— PROBLEM TO WORK ON —
Return the records below exactly; pictures stay out.
☆ ☆ ☆ ☆ ☆ ☆ ☆
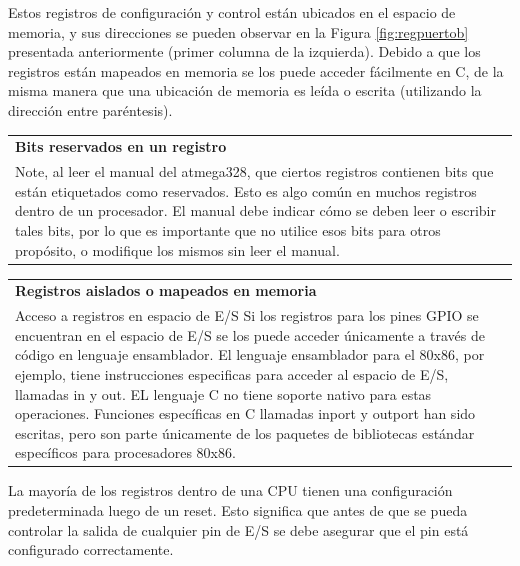 \documentclass[output=paper, 
colorlinks,
citecolor=brown,
newtxmath
]{langscibook}
\begin{document}
\begin{center}
\end{center}

Estos registros de configuración y control están ubicados en el espacio de memoria, y sus direcciones se pueden observar en la Figura \ref{fig:regpuertob} presentada anteriormente (primer columna de la izquierda).
Debido a que los registros están mapeados en memoria se los puede
acceder fácilmente en C, de la misma manera que una ubicación de memoria
es leída o escrita (utilizando la dirección entre paréntesis).


\begin{center}
\begin{tabularx}{\textwidth}{|X|}
\hline
\rowcolor{aliceblue}
\textbf{Bits reservados en un registro}\\
Note, al leer el manual del atmega328, que ciertos registros
contienen bits que están etiquetados como reservados.
Esto es algo común en muchos registros dentro de un procesador.
El manual debe indicar cómo se deben leer o escribir tales bits, por
lo que es importante que no utilice esos bits para otros propósito, 
o modifique los mismos sin leer el manual.\\
\hline
\end{tabularx}
\end{center}






\begin{center}
\begin{tabularx}{\textwidth}{|X|}
\hline
\rowcolor{aliceblue}
\textbf{Registros aislados o mapeados en memoria}\\
Acceso a registros en espacio de E/S
Si los registros para los pines GPIO se encuentran en el espacio de E/S
se los puede acceder únicamente a través de código en lenguaje ensamblador.
El lenguaje ensamblador para el 80x86, por ejemplo, tiene instrucciones 
especificas para
acceder al espacio de E/S, llamadas in y out. EL lenguaje C no tiene
soporte nativo para estas operaciones. Funciones específicas en C
llamadas inport y outport han sido escritas, pero son parte únicamente de los
paquetes de bibliotecas estándar específicos para procesadores 80x86.\\
\hline
\end{tabularx}
\end{center}




La mayoría de los registros dentro de una CPU tienen una configuración
predeterminada luego de un reset.
Esto significa que antes de que se pueda controlar la salida de cualquier
pin de E/S se debe asegurar que el pin está configurado correctamente.
\end{document}
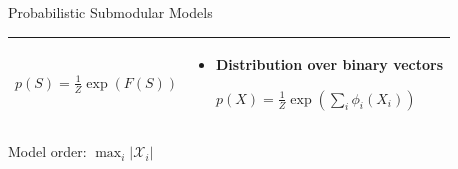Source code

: \documentclass[mathserif]{beamer}
\newcommand{\qboxa}[1]{%
\begin{tcolorbox}[enhanced jigsaw,size=tight,hbox,boxsep=4pt,boxrule=1pt,coltext=textcolor,colframe=col1,opacityback=0,opacityframe=1]
\strut #1
\end{tcolorbox}%
}
\begin{document}
\begin{frame}{Probabilistic Submodular Models}
\begin{tabular}{>{\arraybackslash}p{}>{\arraybackslash}p{}}
\begin{minipage}[t]{\textwidth}
\begin{itemize}
\vspace{1em}
$p(S) = \displaystyle\frac{1}{Z} \exp(F(S))$
\end{itemize}
\end{minipage}
&
\begin{minipage}[t]{\textwidth}
\begin{itemize}
\item Distribution over binary vectors

\vspace{0.3em}
$p(X) = \displaystyle\frac{1}{Z} \exp\left(\sum_i \phi_i(X_i)\right)$
\end{itemize}

\vspace{0.5em}
\end{minipage}\\ \midrule
\end{tabular}

\vspace{0.2em}
\centering
\qboxa{Model order: $\max_i |\mathcal{X}_i|$}
\end{frame}


\end{document}
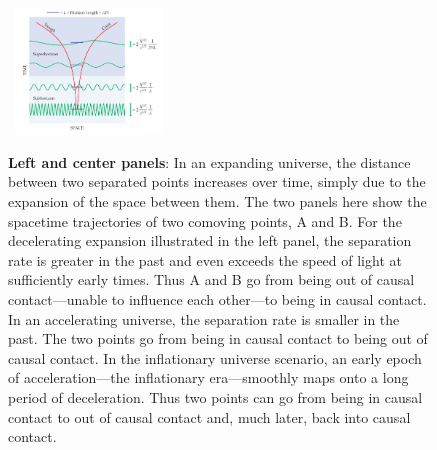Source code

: \begin{figure}[ht]
\begin{center}
\,
\includegraphics[width=0.349\textwidth]{Inflation/QuantumFluctuationsCropped.png}
\end{center}
\caption{{\bf Left and center panels}: In an expanding universe, the distance between two separated points increases over time, simply due to the expansion of the space between them. The two panels here show the spacetime trajectories of two comoving points, A and B. For the decelerating expansion illustrated in the left panel, the separation rate is greater in the past and even exceeds the speed of light at sufficiently early times. Thus A and B go from being out of causal contact---unable to influence each other---to being in causal contact. In an accelerating universe, the separation rate is smaller in the past. The two points go from being in causal contact to being out of causal contact. In the inflationary universe scenario, an early epoch of acceleration---the inflationary era---smoothly maps onto a long period of deceleration. Thus two points can go from being in causal contact to out of causal contact and, much later, back into causal contact. \newline
}
\end{figure}
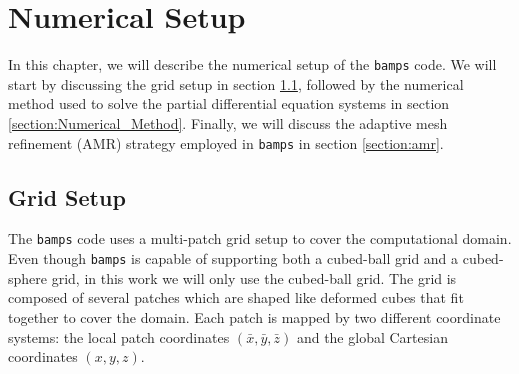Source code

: 
\chapter{Numerical Setup}
\label{chapter:numerical_setup}

In this chapter, we will describe the numerical setup of the \texttt{bamps} code. We will start by discussing the grid setup in section \ref{section:grid}, followed by the numerical method used to solve the partial differential equation systems in section \ref{section:Numerical_Method}. Finally, we will discuss the adaptive mesh refinement (AMR) strategy employed in \texttt{bamps} in section \ref{section:amr}.

\section{Grid Setup}
\label{section:grid}

The \texttt{bamps} code uses a multi-patch grid setup to cover the computational domain. Even though \texttt{bamps} is capable of supporting both a cubed-ball grid and a cubed-sphere grid, in this work we will only use the cubed-ball grid. The grid is composed of several patches which are shaped like deformed cubes that fit together to cover the domain. Each patch is mapped by two different coordinate systems: the local patch coordinates $(\bar{x},\bar{y},\bar{z})$ and the global Cartesian coordinates $(x,y,z)$.

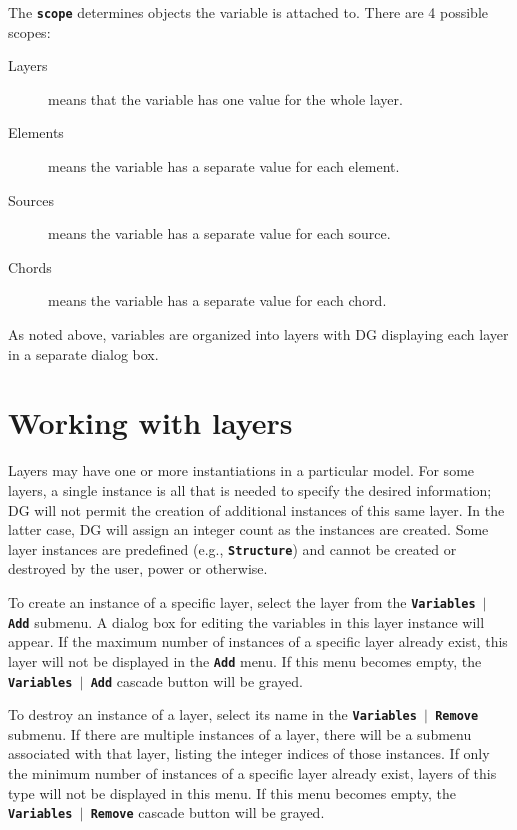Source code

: \documentclass[12pt]{report}
\begin{document}
The \textbf{\texttt{scope}} determines objects the variable is
attached to. There are 4 possible scopes:

\begin{description}
\item[Layers] means that the variable has one value for the
whole layer.
\item[Elements] means the variable has a separate value for
each element.
\item[Sources] means the variable has a separate value for
each source.
\item[Chords] means the variable has a separate value for
each chord.
\end{description}

As noted above, variables are organized 
into layers with DG displaying each
layer in a separate dialog box.

\section{Working with layers}

Layers may have one or more instantiations in a particular
model.  For some layers, a single instance is 
all that is needed 
to specify the desired information; DG will not
permit the creation of additional instances of this same
layer.  In the latter case, DG will assign an integer
count as the instances are created. 
Some layer instances are predefined (e.g., 
\textbf{\texttt{Structure}}) and cannot be created or destroyed
by the user, power or otherwise.

To create an instance of a specific layer, select the
layer from the
\textbf{\texttt{Variables  \begin{math}\vert{}\end{math}  Add}} submenu. A
dialog box for editing the variables in this layer
instance will
appear. If the maximum number of instances of a specific layer already
exist, this layer will not be displayed in the \textbf{\texttt{Add}}
menu. If this menu
becomes empty, the
\textbf{\texttt{Variables  \begin{math}\vert{}\end{math}  Add}} cascade
button will be grayed.

To destroy an instance of a layer, select its name in the
\textbf{\texttt{Variables  \begin{math}\vert{}\end{math}  Remove}} submenu.
If there are multiple instances of a layer, there will be a submenu associated
with that layer, listing the integer indices of those instances.
If only the minimum number of instances of a specific layer already exist,
layers of this type will not be displayed in this menu. If this menu
becomes empty, the
\textbf{\texttt{Variables \begin{math}\vert{}\end{math} Remove}} cascade
button will be grayed.
\end{document}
☆ ☆ ☆ ☆ ☆ ☆ ☆
— FINISHED EXERCISE —
 \documentclass[output=paper, 
colorlinks,
citecolor=brown,
newtxmath
]{langscibook}
\begin{document}
\begin{center}
\end{center}

Estos registros de configuración y control están ubicados en el espacio de memoria, y sus direcciones se pueden observar en la Figura \ref{fig:regpuertob} presentada anteriormente (primer columna de la izquierda).
Debido a que los registros están mapeados en memoria se los puede
acceder fácilmente en C, de la misma manera que una ubicación de memoria
es leída o escrita (utilizando la dirección entre paréntesis).


\begin{center}
\begin{tabularx}{\textwidth}{|X|}
\hline
\rowcolor{aliceblue}
\textbf{Bits reservados en un registro}\\
Note, al leer el manual del atmega328, que ciertos registros
contienen bits que están etiquetados como reservados.
Esto es algo común en muchos registros dentro de un procesador.
El manual debe indicar cómo se deben leer o escribir tales bits, por
lo que es importante que no utilice esos bits para otros propósito, 
o modifique los mismos sin leer el manual.\\
\hline
\end{tabularx}
\end{center}






\begin{center}
\begin{tabularx}{\textwidth}{|X|}
\hline
\rowcolor{aliceblue}
\textbf{Registros aislados o mapeados en memoria}\\
Acceso a registros en espacio de E/S
Si los registros para los pines GPIO se encuentran en el espacio de E/S
se los puede acceder únicamente a través de código en lenguaje ensamblador.
El lenguaje ensamblador para el 80x86, por ejemplo, tiene instrucciones 
especificas para
acceder al espacio de E/S, llamadas in y out. EL lenguaje C no tiene
soporte nativo para estas operaciones. Funciones específicas en C
llamadas inport y outport han sido escritas, pero son parte únicamente de los
paquetes de bibliotecas estándar específicos para procesadores 80x86.\\
\hline
\end{tabularx}
\end{center}




La mayoría de los registros dentro de una CPU tienen una configuración
predeterminada luego de un reset.
Esto significa que antes de que se pueda controlar la salida de cualquier
pin de E/S se debe asegurar que el pin está configurado correctamente.
\end{document}
Source code

: \documentclass[mathserif]{beamer}
\newcommand{\qboxa}[1]{%
\begin{tcolorbox}[enhanced jigsaw,size=tight,hbox,boxsep=4pt,boxrule=1pt,coltext=textcolor,colframe=col1,opacityback=0,opacityframe=1]
\strut #1
\end{tcolorbox}%
}
\begin{document}
\begin{frame}{Probabilistic Submodular Models}
\begin{tabular}{>{\arraybackslash}p{}>{\arraybackslash}p{}}
\begin{minipage}[t]{\textwidth}
\begin{itemize}
\vspace{1em}
$p(S) = \displaystyle\frac{1}{Z} \exp(F(S))$
\end{itemize}
\end{minipage}
&
\begin{minipage}[t]{\textwidth}
\begin{itemize}
\item Distribution over binary vectors

\vspace{0.3em}
$p(X) = \displaystyle\frac{1}{Z} \exp\left(\sum_i \phi_i(X_i)\right)$
\end{itemize}

\vspace{0.5em}
\end{minipage}\\ \midrule
\end{tabular}

\vspace{0.2em}
\centering
\qboxa{Model order: $\max_i |\mathcal{X}_i|$}
\end{frame}


\end{document}
Source code

: \begin{figure}[ht]
\begin{center}
\,
\includegraphics[width=0.349\textwidth]{Inflation/QuantumFluctuationsCropped.png}
\end{center}
\caption{{\bf Left and center panels}: In an expanding universe, the distance between two separated points increases over time, simply due to the expansion of the space between them. The two panels here show the spacetime trajectories of two comoving points, A and B. For the decelerating expansion illustrated in the left panel, the separation rate is greater in the past and even exceeds the speed of light at sufficiently early times. Thus A and B go from being out of causal contact---unable to influence each other---to being in causal contact. In an accelerating universe, the separation rate is smaller in the past. The two points go from being in causal contact to being out of causal contact. In the inflationary universe scenario, an early epoch of acceleration---the inflationary era---smoothly maps onto a long period of deceleration. Thus two points can go from being in causal contact to out of causal contact and, much later, back into causal contact. \newline
}
\end{figure}
Source code

: 
\chapter{Numerical Setup}
\label{chapter:numerical_setup}

In this chapter, we will describe the numerical setup of the \texttt{bamps} code. We will start by discussing the grid setup in section \ref{section:grid}, followed by the numerical method used to solve the partial differential equation systems in section \ref{section:Numerical_Method}. Finally, we will discuss the adaptive mesh refinement (AMR) strategy employed in \texttt{bamps} in section \ref{section:amr}.

\section{Grid Setup}
\label{section:grid}

The \texttt{bamps} code uses a multi-patch grid setup to cover the computational domain. Even though \texttt{bamps} is capable of supporting both a cubed-ball grid and a cubed-sphere grid, in this work we will only use the cubed-ball grid. The grid is composed of several patches which are shaped like deformed cubes that fit together to cover the domain. Each patch is mapped by two different coordinate systems: the local patch coordinates $(\bar{x},\bar{y},\bar{z})$ and the global Cartesian coordinates $(x,y,z)$.

Source code

: \documentclass[12pt]{report}
\begin{document}
The \textbf{\texttt{scope}} determines objects the variable is
attached to. There are 4 possible scopes:

\begin{description}
\item[Layers] means that the variable has one value for the
whole layer.
\item[Elements] means the variable has a separate value for
each element.
\item[Sources] means the variable has a separate value for
each source.
\item[Chords] means the variable has a separate value for
each chord.
\end{description}

As noted above, variables are organized 
into layers with DG displaying each
layer in a separate dialog box.

\section{Working with layers}

Layers may have one or more instantiations in a particular
model.  For some layers, a single instance is 
all that is needed 
to specify the desired information; DG will not
permit the creation of additional instances of this same
layer.  In the latter case, DG will assign an integer
count as the instances are created. 
Some layer instances are predefined (e.g., 
\textbf{\texttt{Structure}}) and cannot be created or destroyed
by the user, power or otherwise.

To create an instance of a specific layer, select the
layer from the
\textbf{\texttt{Variables  \begin{math}\vert{}\end{math}  Add}} submenu. A
dialog box for editing the variables in this layer
instance will
appear. If the maximum number of instances of a specific layer already
exist, this layer will not be displayed in the \textbf{\texttt{Add}}
menu. If this menu
becomes empty, the
\textbf{\texttt{Variables  \begin{math}\vert{}\end{math}  Add}} cascade
button will be grayed.

To destroy an instance of a layer, select its name in the
\textbf{\texttt{Variables  \begin{math}\vert{}\end{math}  Remove}} submenu.
If there are multiple instances of a layer, there will be a submenu associated
with that layer, listing the integer indices of those instances.
If only the minimum number of instances of a specific layer already exist,
layers of this type will not be displayed in this menu. If this menu
becomes empty, the
\textbf{\texttt{Variables \begin{math}\vert{}\end{math} Remove}} cascade
button will be grayed.
\end{document}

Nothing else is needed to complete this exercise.